Segment Start: PROVIDED RECORDS
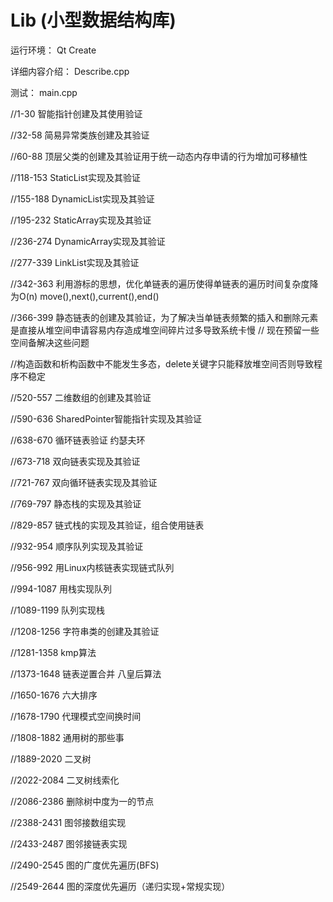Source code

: # Lib (小型数据结构库)

运行环境： Qt Create

详细内容介绍： Describe.cpp

测试： main.cpp

//1-30 智能指针创建及其使用验证

//32-58 简易异常类族创建及其验证

//60-88 顶层父类的创建及其验证用于统一动态内存申请的行为增加可移植性

//118-153 StaticList实现及其验证

//155-188 DynamicList实现及其验证

//195-232 StaticArray实现及其验证

//236-274 DynamicArray实现及其验证

//277-339 LinkList实现及其验证

//342-363 利用游标的思想，优化单链表的遍历使得单链表的遍历时间复杂度降为O(n)  move(),next(),current(),end()

//366-399 静态链表的创建及其验证，为了解决当单链表频繁的插入和删除元素是直接从堆空间申请容易内存造成堆空间碎片过多导致系统卡慢
//        现在预留一些空间备解决这些问题

//构造函数和析构函数中不能发生多态，delete关键字只能释放堆空间否则导致程序不稳定

//520-557 二维数组的创建及其验证

//590-636 SharedPointer智能指针实现及其验证

//638-670 循环链表验证 约瑟夫环

//673-718 双向链表实现及其验证

//721-767 双向循环链表实现及其验证

//769-797 静态栈的实现及其验证

//829-857 链式栈的实现及其验证，组合使用链表

//932-954 顺序队列实现及其验证

//956-992 用Linux内核链表实现链式队列

//994-1087 用栈实现队列

//1089-1199 队列实现栈

//1208-1256 字符串类的创建及其验证

//1281-1358 kmp算法

//1373-1648 链表逆置合并 八皇后算法

//1650-1676 六大排序

//1678-1790 代理模式空间换时间

//1808-1882 通用树的那些事

//1889-2020 二叉树

//2022-2084 二叉树线索化

//2086-2386 删除树中度为一的节点

//2388-2431 图邻接数组实现

//2433-2487 图邻接链表实现

//2490-2545 图的广度优先遍历(BFS)

//2549-2644 图的深度优先遍历（递归实现+常规实现）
Segment End: PROVIDED RECORDS
EXERCISE INSTRUCTIONS :: Your answer must be every record above, word for word, with no pictures.

SOLUTION FOR THIS TASK ::
Source code

: # Lib (小型数据结构库)

运行环境： Qt Create

详细内容介绍： Describe.cpp

测试： main.cpp

//1-30 智能指针创建及其使用验证

//32-58 简易异常类族创建及其验证

//60-88 顶层父类的创建及其验证用于统一动态内存申请的行为增加可移植性

//118-153 StaticList实现及其验证

//155-188 DynamicList实现及其验证

//195-232 StaticArray实现及其验证

//236-274 DynamicArray实现及其验证

//277-339 LinkList实现及其验证

//342-363 利用游标的思想，优化单链表的遍历使得单链表的遍历时间复杂度降为O(n)  move(),next(),current(),end()

//366-399 静态链表的创建及其验证，为了解决当单链表频繁的插入和删除元素是直接从堆空间申请容易内存造成堆空间碎片过多导致系统卡慢
//        现在预留一些空间备解决这些问题

//构造函数和析构函数中不能发生多态，delete关键字只能释放堆空间否则导致程序不稳定

//520-557 二维数组的创建及其验证

//590-636 SharedPointer智能指针实现及其验证

//638-670 循环链表验证 约瑟夫环

//673-718 双向链表实现及其验证

//721-767 双向循环链表实现及其验证

//769-797 静态栈的实现及其验证

//829-857 链式栈的实现及其验证，组合使用链表

//932-954 顺序队列实现及其验证

//956-992 用Linux内核链表实现链式队列

//994-1087 用栈实现队列

//1089-1199 队列实现栈

//1208-1256 字符串类的创建及其验证

//1281-1358 kmp算法

//1373-1648 链表逆置合并 八皇后算法

//1650-1676 六大排序

//1678-1790 代理模式空间换时间

//1808-1882 通用树的那些事

//1889-2020 二叉树

//2022-2084 二叉树线索化

//2086-2386 删除树中度为一的节点

//2388-2431 图邻接数组实现

//2433-2487 图邻接链表实现

//2490-2545 图的广度优先遍历(BFS)

//2549-2644 图的深度优先遍历（递归实现+常规实现）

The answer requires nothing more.